Musliu et al. [193] handle weekly shift scheduling problems using local search techniques. Thompson [231] solves a general employee shift scheduling problem using a simulated annealing based approach. Glover et al. [122] outline local search ideas for solving a week long employee scheduling problem in which employee availability and cover requirements fluctuate. Baker et al. [24] present an optimal constructive approach to a very simplified rostering problem.
Easton et al. [94] observe that in order to retain higher numbers of nurses and reduce nurse turnover and the associated costs, some hospitals are providing more attractive work schedules. Some of these scheduling policies include preferable shift rotations, less weekend assignments and higher wages for undesirable shifts. To examine the effects of some of these scheduling rules on the changes to total nurse wage costs and workforce sizes required, the authors conduct simulations and solve nurse scheduling problems using these new scheduling rules. The results suggest that although more restrictive scheduling policies may be more attractive to the nurses, the costs incurred to the hospital through higher total wages and larger workforces should perhaps be considered too.
There are also a number of papers which do not present a specific method for nurse rostering but discuss different ways of modelling problems or ideas which
may be applicable to a number of approaches.

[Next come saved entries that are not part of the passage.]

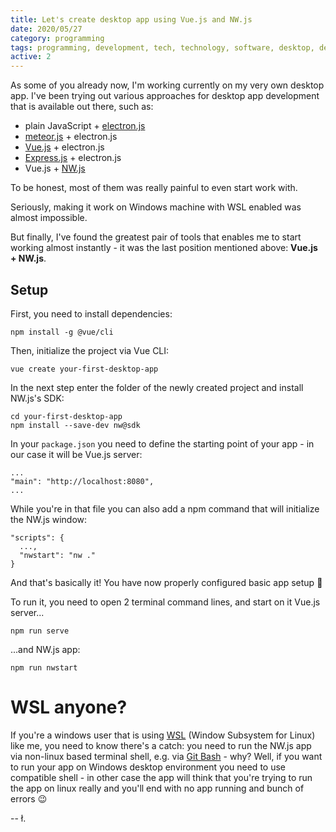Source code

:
```yaml
---
title: Let's create desktop app using Vue.js and NW.js
date: 2020/05/27
category: programming
tags: programming, development, tech, technology, software, desktop, desktop app, app, application, javascript, js, vue, vue.js, nw.js, node-webkit, node, node.js, webkit, node webkit
active: 2
---
```


As some of you already now, I'm working currently on my very own desktop app. I've been trying out various approaches for desktop app development that is available out there, such as:

- plain JavaScript + [electron.js](https://www.electronjs.org/)
- [meteor.js](https://www.meteor.com/) + electron.js
- [Vue.js](https://vuejs.org/) + electron.js
- [Express.js](https://expressjs.com/) + electron.js
- Vue.js + [NW.js](https://nwjs.io/)

To be honest, most of them was really painful to even start work with.

Seriously, making it work on Windows machine with WSL enabled was almost impossible.

But finally, I've found the greatest pair of tools that enables me to start working almost instantly - it was the last position mentioned above: **Vue.js + NW.js**.

## Setup

First, you need to install dependencies:

```
npm install -g @vue/cli
```

Then, initialize the project via Vue CLI:

```
vue create your-first-desktop-app
```

In the next step enter the folder of the newly created project and install NW.js's SDK:

```
cd your-first-desktop-app
npm install --save-dev nw@sdk
```

In your `package.json` you need to define the starting point of your app - in our case it will be Vue.js server:

```
...
"main": "http://localhost:8080",
...
```

While you're in that file you can also add a npm command that will initialize the NW.js window:

```
"scripts": {
  ...,
  "nwstart": "nw ."
}
```

And that's basically it! You have now properly configured basic app setup 🙂

To run it, you need to open 2 terminal command lines, and start on it Vue.js server...

```
npm run serve
```

...and NW.js app:

```
npm run nwstart
```

# WSL anyone?

If you're a windows user that is using [WSL](https://docs.microsoft.com/en-us/windows/wsl/install-win10) (Window Subsystem for Linux) like me, you need to know there's a catch: you need to run the NW.js app via non-linux based terminal shell, e.g. via [Git Bash](https://gitforwindows.org/) - why? Well, if you want to run your app on Windows desktop environment you need to use compatible shell - in other case the app will think that you're trying to run the app on linux really and you'll end with no app running and bunch of errors 😉

-- ł.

For example in [55], Burke et al. suggest an alternative approach to the evaluation function which reduces the knowledge required by the user of the system when setting weights for soft constraints. In [53], Burke et al. describe a fast implementation of the evaluation function for a nurse rostering problem. Due to the large number of complex constraints which are typical in nurse rostering problems, the evaluation function is often a bottleneck. Therefore any gain in the speed of evaluation functions will increase the efficiency of the algorithms. Instead of writing individual evaluation functions for each soft constraint, they developed a single evaluation function. This function accepts certain data structures (called numberings and counters) which are cleverly initialised for each constraint. Performance gains occur due to the fact that certain soft constraints are able to share these data structures, hence reducing the number of evaluation function calls. For instances in which these data structures are significantly shared, this method is very efficient. De Causmaecker and Vanden Berghe [86] present algorithms for improving roster quality by manipulating coverage constraints. The algorithms mimic the way expert human planners sometimes alter coverage constraints in order to increase the quality of the nurses’ work patterns.
Blöchliger [42] provides a tutorial on modelling a nurse scheduling problem with three objectives: minimize employment costs, maximize fairness by evenly distributing unpopular shifts and minimize soft constraint violations. No method for solving the problem is given but potential general approaches are suggested.
It is worth mentioning that there is also a very large body of research around the effects of different nurse scheduling policies. Examples include:
̇ The health risks of shift work, such as the disruption of circadian rhythms and sleep disorders [207].
̇ The benefit of providing flexible working in order to encourage commitment to nursing [45].
̇ The effect of longer shifts on performance [103]. ̇ Stress due to shift working [171] and so on.
Finally, the publications reviewed in this chapter have primarily focussed on nurse rostering. It is worth noting though that the physician scheduling problem can be very similar and methods which are effective for this problem may also have applications in nurse rostering. See for example [29, 72, 110, 150, 218].